Берлингейм по-учительски поднял палец:
– Мир, Эбен, может полностью переменить человека, или тот может измениться сам, до самой своей сердцевины. Не порешил ли ты клятвенно, что не только был, но с этих пор будешь девственником и поэтом? Нет, в своём полёте к могиле человек волей-неволей обязан меняться; он – река, бегущая к морю, которая час от часу не бывает одной и той же. Что осталось в мэрилендском Лауреате от юноши, которого я умыкнул из колледжа Магдалины?

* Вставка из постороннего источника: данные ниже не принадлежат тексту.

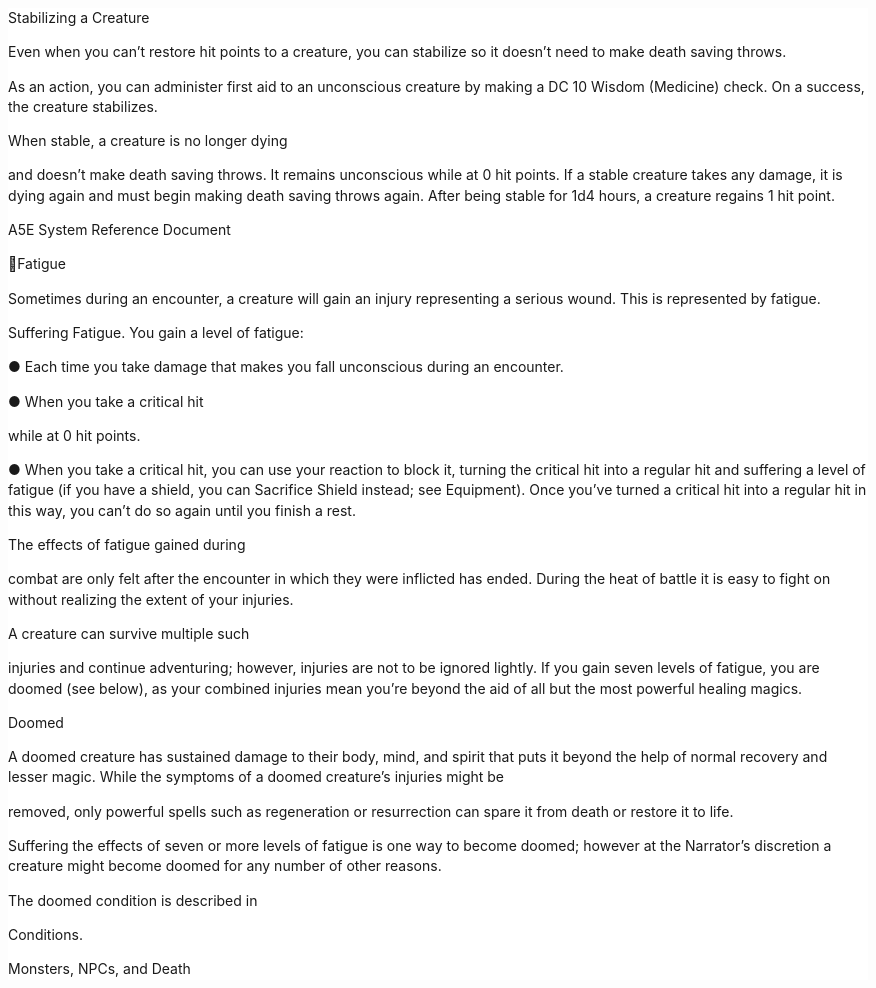 Stabilizing a Creature

Even when you can’t restore hit points to a creature, you can stabilize so it doesn’t need to make death saving throws.

As an action, you can administer first aid to an unconscious creature by making a DC 10 Wisdom (Medicine) check. On a success, the creature stabilizes.

When stable, a creature is no longer dying

and doesn’t make death saving throws. It remains unconscious while at 0 hit points. If a stable creature takes any damage, it is dying again and must begin making death saving throws again. After being stable for 1d4 hours, a creature regains 1 hit point.

A5E System Reference Document

Fatigue

Sometimes during an encounter, a creature will gain an injury representing a serious wound. This is represented by fatigue.

Suffering Fatigue. You gain a level of fatigue:

● Each time you take damage that makes you fall unconscious during an encounter.

● When you take a critical hit

while at 0 hit points.

● When you take a critical hit, you can use your reaction to block it, turning the critical hit into a regular hit and suffering a level of fatigue (if you have a shield, you can Sacrifice Shield instead; see Equipment). Once you’ve turned a critical hit into a regular hit in this way, you can’t do so again until you finish a rest.

The effects of fatigue gained during

combat are only felt after the encounter in which they were inflicted has ended. During the heat of battle it is easy to fight on without realizing the extent of your injuries.

A creature can survive multiple such

injuries and continue adventuring; however, injuries are not to be ignored lightly. If you gain seven levels of fatigue, you are doomed (see below), as your combined injuries mean you’re beyond the aid of all but the most powerful healing magics.

Doomed

A doomed creature has sustained damage to their body, mind, and spirit that puts it beyond the help of normal recovery and lesser magic. While the symptoms of a doomed creature’s injuries might be

removed, only powerful spells such as regeneration or resurrection can spare it from death or restore it to life.

Suffering the effects of seven or more levels of fatigue is one way to become doomed; however at the Narrator’s discretion a creature might become doomed for any number of other reasons.

The doomed condition is described in

Conditions.

Monsters, NPCs, and Death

– Чем меньше, тем лучше! – ответил Эбенезер. – Однако я по-прежнему Эбен Кук, хотя, наверное, не тот же самый, как Темза остаётся Темзой, сколь бы быстро не текла.
– Не остаётся ли лишь имя? И была ли она Темзой со дня творения?
– Проклятье, Генри, ты всегда был мастером загадывать загадки! Получается, человека делает форма, как берега делают реку, независимо от имени и содержания? Нет, я уже знаю возражение: форма не вечна. С годами люди делаются тучными или горбатым, а бегущая вода подтачивает и оформляет берега.
Берлингейм кивнул.
– Изменения происходят слишком медленно, чтобы человек заметил их, разве что в ретроспекции. Согбенный старец вспоминает свою весну, а записи – или камни для тех, кто понимает их язык – рассказывают, где в старину протекала та река, которая ныне течёт иначе. Разве не грубость восприятия заставляет нас говорить о Темзе и Тигре, или даже о Франции и Англии, а особенно обо мне и тебе, как будто то, что в прошлом бытовало под этими наименованиями имеет какую-то связь с нынешним объектом? Поистине, если на то пошло, почему мы вообще говорим об объектах, если не в силу нашего ущербного видения, которое не различает их изменений? Мир и правда – поток, как заявлял Гераклит: сама вселенная есть не что иное, как метаморфоза и движение.
Эбенезер внимал этой речи с тревогой, но вдруг просветлел.
– Не упустил ли ты Путь, созерцая Пропасть? – осведомился он.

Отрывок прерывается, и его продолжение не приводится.